What you need to do: Give every line of the records exactly, please, from the first up to and including the one containing "In alle kernen zal".

Material to process:

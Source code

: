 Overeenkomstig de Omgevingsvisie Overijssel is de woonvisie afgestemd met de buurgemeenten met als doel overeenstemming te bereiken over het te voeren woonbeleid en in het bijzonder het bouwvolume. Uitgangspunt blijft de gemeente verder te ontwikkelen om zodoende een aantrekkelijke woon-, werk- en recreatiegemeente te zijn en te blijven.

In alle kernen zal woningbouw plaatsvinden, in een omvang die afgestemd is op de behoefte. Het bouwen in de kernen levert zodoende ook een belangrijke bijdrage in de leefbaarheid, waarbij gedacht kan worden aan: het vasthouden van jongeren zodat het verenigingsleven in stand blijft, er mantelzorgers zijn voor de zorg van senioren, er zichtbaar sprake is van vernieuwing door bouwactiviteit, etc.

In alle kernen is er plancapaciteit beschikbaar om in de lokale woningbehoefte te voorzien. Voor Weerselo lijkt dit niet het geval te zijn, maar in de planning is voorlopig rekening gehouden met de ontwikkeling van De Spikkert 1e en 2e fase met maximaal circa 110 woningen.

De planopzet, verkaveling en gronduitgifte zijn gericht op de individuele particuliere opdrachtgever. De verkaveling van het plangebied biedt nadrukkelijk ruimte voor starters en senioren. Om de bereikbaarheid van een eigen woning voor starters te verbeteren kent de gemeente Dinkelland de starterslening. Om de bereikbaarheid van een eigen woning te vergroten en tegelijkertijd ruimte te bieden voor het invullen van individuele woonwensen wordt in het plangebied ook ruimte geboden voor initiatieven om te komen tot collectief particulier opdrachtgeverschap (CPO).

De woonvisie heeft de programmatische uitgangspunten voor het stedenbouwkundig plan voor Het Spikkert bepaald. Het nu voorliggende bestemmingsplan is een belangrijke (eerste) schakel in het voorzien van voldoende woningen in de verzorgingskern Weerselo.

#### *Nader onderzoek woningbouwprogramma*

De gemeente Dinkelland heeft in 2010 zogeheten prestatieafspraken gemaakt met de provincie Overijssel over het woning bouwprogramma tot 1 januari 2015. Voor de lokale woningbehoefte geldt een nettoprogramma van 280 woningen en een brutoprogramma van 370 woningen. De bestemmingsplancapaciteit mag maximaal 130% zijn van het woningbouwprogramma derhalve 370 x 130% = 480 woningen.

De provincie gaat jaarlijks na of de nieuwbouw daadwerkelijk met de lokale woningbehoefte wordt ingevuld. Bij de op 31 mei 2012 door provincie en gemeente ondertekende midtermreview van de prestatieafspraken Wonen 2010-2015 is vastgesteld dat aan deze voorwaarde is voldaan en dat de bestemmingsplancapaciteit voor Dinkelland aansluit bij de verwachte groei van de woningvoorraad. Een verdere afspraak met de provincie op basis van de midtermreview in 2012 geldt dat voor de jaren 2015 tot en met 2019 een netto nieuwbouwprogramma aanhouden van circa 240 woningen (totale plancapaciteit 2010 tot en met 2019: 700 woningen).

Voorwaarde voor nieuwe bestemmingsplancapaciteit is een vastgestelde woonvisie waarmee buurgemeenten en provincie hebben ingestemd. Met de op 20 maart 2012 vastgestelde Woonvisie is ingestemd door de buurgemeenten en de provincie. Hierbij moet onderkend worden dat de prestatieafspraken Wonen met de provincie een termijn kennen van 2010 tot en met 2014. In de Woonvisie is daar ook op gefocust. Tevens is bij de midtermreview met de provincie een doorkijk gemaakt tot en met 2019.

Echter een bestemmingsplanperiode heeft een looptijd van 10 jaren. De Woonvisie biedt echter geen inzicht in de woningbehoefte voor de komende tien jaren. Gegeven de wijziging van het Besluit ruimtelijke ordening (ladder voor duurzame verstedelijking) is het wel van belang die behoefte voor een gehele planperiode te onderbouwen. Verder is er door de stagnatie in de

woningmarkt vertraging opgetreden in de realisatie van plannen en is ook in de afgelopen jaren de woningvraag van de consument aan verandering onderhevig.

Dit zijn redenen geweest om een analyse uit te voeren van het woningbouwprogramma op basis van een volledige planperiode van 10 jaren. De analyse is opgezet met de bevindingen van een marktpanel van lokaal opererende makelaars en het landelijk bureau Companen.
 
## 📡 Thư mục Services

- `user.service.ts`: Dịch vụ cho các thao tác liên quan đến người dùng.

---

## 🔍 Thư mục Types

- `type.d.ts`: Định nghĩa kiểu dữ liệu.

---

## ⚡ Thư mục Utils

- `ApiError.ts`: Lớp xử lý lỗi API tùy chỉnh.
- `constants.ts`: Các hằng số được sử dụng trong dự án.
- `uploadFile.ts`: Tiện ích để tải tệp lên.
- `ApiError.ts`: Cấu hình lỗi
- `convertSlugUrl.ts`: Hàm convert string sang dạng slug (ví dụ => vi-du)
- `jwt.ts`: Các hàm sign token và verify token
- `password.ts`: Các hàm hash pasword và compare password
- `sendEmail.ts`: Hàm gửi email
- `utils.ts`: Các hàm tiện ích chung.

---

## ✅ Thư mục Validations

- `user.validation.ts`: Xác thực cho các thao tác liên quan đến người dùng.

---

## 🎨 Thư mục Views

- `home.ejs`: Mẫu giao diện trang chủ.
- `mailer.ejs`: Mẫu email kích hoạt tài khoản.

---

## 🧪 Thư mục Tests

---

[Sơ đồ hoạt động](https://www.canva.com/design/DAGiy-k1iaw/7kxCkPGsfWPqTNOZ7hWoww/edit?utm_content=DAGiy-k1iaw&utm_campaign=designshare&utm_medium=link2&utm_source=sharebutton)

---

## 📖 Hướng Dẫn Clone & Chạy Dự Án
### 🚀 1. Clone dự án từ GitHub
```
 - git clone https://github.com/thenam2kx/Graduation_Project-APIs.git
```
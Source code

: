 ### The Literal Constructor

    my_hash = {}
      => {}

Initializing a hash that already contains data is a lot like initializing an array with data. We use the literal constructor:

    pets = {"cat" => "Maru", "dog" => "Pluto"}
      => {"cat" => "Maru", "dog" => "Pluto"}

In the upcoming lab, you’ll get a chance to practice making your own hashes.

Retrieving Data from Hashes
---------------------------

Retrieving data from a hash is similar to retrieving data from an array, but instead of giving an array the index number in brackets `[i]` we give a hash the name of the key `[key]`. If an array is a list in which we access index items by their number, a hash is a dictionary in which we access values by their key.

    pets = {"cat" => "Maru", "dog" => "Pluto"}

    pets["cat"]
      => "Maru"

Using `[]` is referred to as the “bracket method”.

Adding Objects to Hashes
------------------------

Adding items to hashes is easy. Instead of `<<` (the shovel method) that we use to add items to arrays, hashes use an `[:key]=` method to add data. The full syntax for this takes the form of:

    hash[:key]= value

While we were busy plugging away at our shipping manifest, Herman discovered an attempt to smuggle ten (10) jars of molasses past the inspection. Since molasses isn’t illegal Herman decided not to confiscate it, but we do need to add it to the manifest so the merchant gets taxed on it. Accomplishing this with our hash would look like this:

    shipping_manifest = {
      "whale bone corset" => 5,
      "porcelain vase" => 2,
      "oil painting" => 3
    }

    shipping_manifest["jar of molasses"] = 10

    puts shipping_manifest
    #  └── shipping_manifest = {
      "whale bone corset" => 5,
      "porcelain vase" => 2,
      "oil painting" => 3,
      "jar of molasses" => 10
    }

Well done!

Solution for this task:
Source code

: Overeenkomstig de Omgevingsvisie Overijssel is de woonvisie afgestemd met de buurgemeenten met als doel overeenstemming te bereiken over het te voeren woonbeleid en in het bijzonder het bouwvolume. Uitgangspunt blijft de gemeente verder te ontwikkelen om zodoende een aantrekkelijke woon-, werk- en recreatiegemeente te zijn en te blijven.

In alle kernen zal woningbouw plaatsvinden, in een omvang die afgestemd is op de behoefte. Het bouwen in de kernen levert zodoende ook een belangrijke bijdrage in de leefbaarheid, waarbij gedacht kan worden aan: het vasthouden van jongeren zodat het verenigingsleven in stand blijft, er mantelzorgers zijn voor de zorg van senioren, er zichtbaar sprake is van vernieuwing door bouwactiviteit, etc.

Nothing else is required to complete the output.